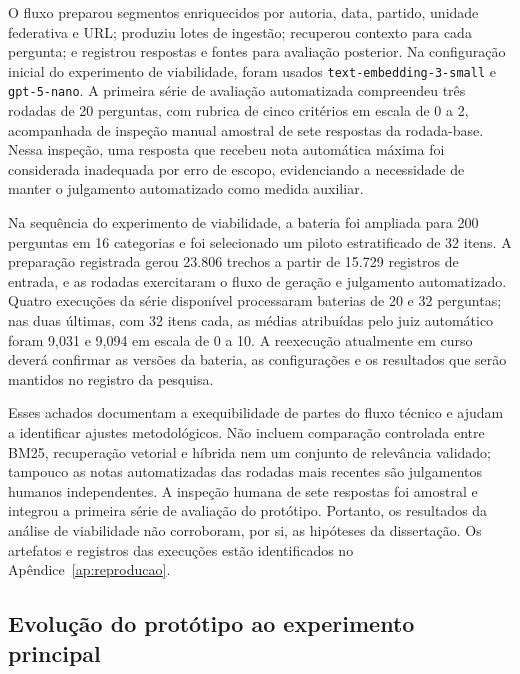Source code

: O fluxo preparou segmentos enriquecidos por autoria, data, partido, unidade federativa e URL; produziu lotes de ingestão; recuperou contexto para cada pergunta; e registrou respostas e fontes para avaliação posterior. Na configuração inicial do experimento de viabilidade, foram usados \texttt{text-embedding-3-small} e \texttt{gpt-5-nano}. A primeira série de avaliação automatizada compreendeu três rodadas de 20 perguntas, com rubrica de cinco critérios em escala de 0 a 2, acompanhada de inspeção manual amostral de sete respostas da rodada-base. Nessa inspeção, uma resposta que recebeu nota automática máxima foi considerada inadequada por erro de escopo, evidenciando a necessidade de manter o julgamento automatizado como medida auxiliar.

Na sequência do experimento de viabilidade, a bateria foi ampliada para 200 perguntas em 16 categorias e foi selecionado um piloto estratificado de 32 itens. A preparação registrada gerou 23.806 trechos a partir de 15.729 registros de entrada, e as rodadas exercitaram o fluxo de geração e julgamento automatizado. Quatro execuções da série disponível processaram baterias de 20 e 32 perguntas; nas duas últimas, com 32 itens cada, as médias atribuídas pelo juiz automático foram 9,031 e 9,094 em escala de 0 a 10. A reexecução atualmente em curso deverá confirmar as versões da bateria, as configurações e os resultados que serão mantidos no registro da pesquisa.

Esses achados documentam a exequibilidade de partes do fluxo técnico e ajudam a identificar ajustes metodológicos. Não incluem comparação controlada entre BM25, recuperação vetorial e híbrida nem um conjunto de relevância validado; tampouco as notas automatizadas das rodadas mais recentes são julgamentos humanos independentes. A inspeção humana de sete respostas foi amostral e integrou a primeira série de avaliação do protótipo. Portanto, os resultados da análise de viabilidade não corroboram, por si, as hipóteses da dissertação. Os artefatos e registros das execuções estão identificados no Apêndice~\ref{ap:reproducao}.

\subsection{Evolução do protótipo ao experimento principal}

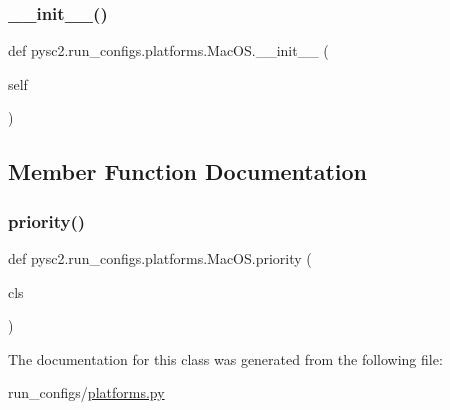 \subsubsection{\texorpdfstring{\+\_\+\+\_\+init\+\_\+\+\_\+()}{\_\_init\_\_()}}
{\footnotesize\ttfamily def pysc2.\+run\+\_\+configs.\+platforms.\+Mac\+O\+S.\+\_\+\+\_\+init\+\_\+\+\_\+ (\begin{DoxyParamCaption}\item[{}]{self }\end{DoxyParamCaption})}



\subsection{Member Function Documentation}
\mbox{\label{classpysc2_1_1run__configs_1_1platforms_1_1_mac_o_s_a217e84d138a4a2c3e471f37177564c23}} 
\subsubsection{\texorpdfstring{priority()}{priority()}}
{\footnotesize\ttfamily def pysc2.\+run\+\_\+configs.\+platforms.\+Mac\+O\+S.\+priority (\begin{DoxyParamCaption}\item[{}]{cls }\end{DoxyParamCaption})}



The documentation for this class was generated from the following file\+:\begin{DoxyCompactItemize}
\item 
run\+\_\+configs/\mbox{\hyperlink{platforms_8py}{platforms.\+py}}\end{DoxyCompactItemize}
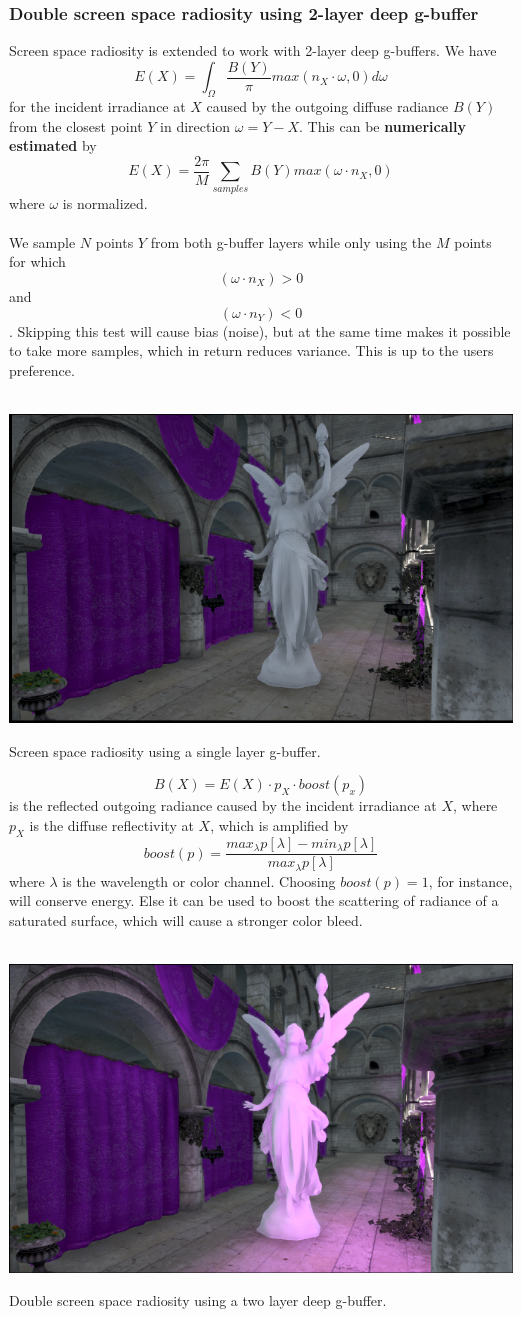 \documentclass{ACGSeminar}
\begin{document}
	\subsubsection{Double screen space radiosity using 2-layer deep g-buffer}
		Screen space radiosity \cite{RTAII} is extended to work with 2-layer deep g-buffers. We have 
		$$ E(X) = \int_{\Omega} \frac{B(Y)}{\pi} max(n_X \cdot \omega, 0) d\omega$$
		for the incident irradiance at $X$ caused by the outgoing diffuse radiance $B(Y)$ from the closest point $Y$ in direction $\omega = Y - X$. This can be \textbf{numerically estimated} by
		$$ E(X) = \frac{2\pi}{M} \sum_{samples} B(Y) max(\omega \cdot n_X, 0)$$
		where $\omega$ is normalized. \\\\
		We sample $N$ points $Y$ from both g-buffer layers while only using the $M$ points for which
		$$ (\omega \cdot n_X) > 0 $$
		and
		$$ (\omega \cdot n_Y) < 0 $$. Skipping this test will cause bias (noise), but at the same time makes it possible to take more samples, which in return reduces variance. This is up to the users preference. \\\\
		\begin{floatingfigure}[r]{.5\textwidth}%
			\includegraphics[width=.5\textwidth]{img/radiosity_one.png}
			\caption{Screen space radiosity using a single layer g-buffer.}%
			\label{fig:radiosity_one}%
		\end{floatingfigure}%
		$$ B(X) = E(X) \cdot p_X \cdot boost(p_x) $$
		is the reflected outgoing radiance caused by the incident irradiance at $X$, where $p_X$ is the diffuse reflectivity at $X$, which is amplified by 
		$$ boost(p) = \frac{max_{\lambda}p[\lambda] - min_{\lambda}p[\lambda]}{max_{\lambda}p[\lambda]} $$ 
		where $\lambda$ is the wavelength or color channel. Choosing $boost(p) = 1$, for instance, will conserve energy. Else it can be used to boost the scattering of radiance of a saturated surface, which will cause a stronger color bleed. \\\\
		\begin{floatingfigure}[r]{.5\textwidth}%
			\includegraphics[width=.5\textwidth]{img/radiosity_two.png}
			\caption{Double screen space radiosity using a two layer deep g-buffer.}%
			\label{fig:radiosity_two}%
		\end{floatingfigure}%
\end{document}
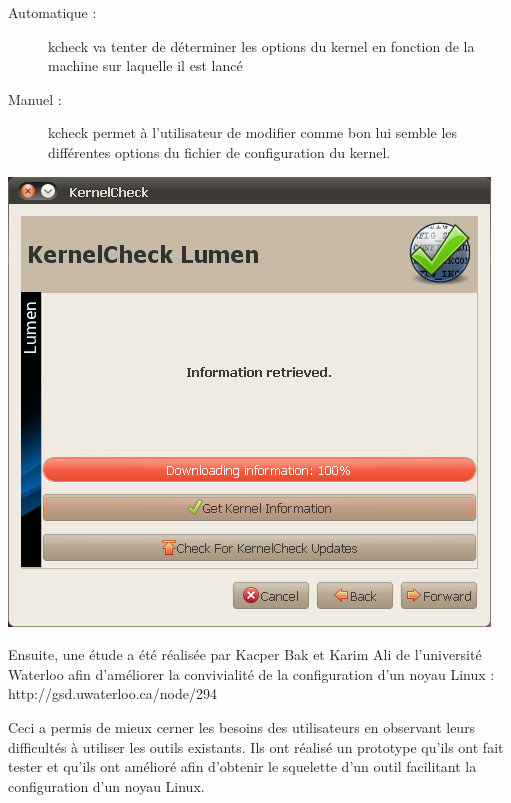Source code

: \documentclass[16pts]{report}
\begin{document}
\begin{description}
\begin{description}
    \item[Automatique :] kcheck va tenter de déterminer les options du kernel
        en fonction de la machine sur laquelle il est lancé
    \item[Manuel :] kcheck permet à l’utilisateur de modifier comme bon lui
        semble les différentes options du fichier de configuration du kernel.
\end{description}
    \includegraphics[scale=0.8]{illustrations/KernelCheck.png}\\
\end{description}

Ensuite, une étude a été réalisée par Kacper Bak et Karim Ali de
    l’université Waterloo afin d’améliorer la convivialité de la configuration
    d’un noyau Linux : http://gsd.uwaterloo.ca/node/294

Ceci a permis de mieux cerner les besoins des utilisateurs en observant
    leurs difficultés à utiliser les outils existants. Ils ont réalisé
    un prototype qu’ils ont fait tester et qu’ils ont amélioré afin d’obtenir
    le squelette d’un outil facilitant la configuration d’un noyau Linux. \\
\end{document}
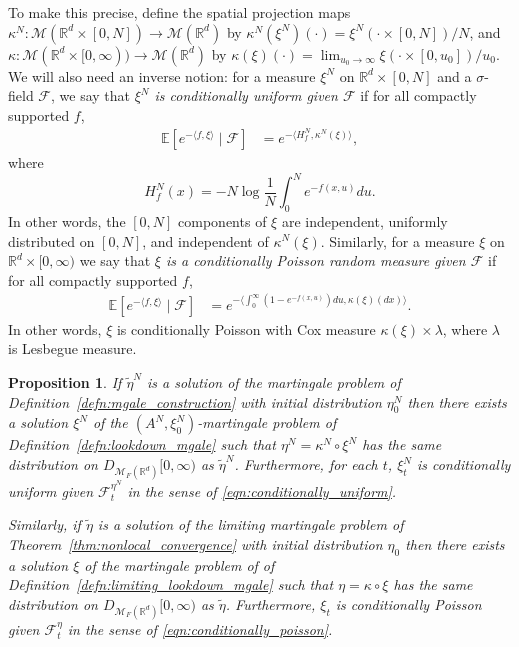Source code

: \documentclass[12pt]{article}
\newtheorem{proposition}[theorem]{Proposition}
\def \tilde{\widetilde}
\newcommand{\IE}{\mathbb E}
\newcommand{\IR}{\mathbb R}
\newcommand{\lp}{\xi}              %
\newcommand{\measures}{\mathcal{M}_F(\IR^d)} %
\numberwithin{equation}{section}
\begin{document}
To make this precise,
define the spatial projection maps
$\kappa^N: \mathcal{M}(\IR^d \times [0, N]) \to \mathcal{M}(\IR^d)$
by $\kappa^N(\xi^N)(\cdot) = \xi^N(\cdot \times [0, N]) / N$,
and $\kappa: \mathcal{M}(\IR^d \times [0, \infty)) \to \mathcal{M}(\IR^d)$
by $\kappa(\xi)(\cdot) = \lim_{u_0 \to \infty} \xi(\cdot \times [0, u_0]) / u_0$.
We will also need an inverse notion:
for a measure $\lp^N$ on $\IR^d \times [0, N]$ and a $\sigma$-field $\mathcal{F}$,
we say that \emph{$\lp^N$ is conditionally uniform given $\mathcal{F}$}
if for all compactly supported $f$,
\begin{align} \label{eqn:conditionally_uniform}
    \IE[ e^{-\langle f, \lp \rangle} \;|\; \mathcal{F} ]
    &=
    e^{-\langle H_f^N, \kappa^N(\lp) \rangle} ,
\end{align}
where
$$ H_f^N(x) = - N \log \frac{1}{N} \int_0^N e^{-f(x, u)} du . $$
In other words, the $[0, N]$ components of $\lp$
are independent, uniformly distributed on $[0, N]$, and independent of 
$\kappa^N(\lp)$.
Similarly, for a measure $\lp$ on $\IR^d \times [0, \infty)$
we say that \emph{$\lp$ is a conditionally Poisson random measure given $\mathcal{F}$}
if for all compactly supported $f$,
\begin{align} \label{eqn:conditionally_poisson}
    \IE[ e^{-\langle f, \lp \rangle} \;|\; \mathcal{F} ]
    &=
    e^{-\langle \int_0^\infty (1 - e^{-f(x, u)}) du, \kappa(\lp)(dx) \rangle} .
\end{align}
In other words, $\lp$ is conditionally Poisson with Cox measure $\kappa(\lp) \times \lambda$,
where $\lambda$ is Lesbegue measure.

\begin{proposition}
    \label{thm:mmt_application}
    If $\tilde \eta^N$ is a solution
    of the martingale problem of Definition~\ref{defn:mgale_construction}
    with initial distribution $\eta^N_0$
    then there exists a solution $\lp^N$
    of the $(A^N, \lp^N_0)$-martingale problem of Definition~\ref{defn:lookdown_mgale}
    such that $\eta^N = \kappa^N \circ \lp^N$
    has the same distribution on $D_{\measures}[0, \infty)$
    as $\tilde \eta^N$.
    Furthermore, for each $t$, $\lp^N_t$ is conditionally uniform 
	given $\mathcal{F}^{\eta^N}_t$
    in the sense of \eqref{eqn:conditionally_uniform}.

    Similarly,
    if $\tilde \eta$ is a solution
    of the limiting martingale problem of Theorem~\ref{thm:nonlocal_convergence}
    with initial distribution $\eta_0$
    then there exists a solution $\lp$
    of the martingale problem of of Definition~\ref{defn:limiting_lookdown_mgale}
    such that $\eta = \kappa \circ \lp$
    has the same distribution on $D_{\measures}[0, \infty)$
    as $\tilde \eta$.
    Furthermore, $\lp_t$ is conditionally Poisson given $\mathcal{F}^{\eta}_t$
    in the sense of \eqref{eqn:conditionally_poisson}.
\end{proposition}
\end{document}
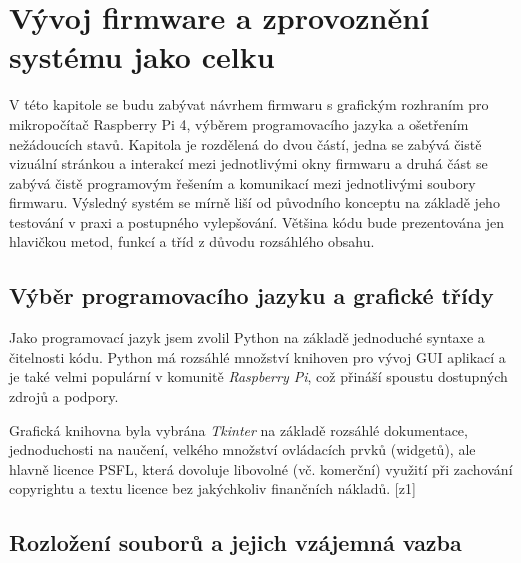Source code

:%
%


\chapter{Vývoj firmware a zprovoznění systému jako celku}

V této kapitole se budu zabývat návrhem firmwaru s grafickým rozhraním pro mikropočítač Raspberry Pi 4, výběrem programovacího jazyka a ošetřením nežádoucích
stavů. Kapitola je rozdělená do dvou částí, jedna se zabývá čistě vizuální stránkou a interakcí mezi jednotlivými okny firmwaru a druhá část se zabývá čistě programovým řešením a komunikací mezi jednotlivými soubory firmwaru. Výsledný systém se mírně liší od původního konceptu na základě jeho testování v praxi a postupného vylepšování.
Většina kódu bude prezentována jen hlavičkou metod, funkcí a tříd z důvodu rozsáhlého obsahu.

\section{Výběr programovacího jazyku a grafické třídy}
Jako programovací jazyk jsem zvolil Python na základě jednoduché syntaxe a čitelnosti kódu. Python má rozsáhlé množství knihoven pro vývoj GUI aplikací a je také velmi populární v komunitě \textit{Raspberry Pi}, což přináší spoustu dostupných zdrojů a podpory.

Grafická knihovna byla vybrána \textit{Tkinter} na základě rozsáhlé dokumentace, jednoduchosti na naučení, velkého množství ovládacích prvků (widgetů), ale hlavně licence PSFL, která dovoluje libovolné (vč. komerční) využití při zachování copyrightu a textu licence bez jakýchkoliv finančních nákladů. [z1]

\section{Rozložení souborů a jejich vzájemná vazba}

____

The listing above holds a line with "g-buffers. We have" and a line with "We sample $N$". Print the stretch from the first through the second, exactly and alone.

TASK OUTPUT:
		Screen space radiosity \cite{RTAII} is extended to work with 2-layer deep g-buffers. We have 
		$$ E(X) = \int_{\Omega} \frac{B(Y)}{\pi} max(n_X \cdot \omega, 0) d\omega$$
		for the incident irradiance at $X$ caused by the outgoing diffuse radiance $B(Y)$ from the closest point $Y$ in direction $\omega = Y - X$. This can be \textbf{numerically estimated} by
		$$ E(X) = \frac{2\pi}{M} \sum_{samples} B(Y) max(\omega \cdot n_X, 0)$$
		where $\omega$ is normalized. \\\\
		We sample $N$ points $Y$ from both g-buffer layers while only using the $M$ points for which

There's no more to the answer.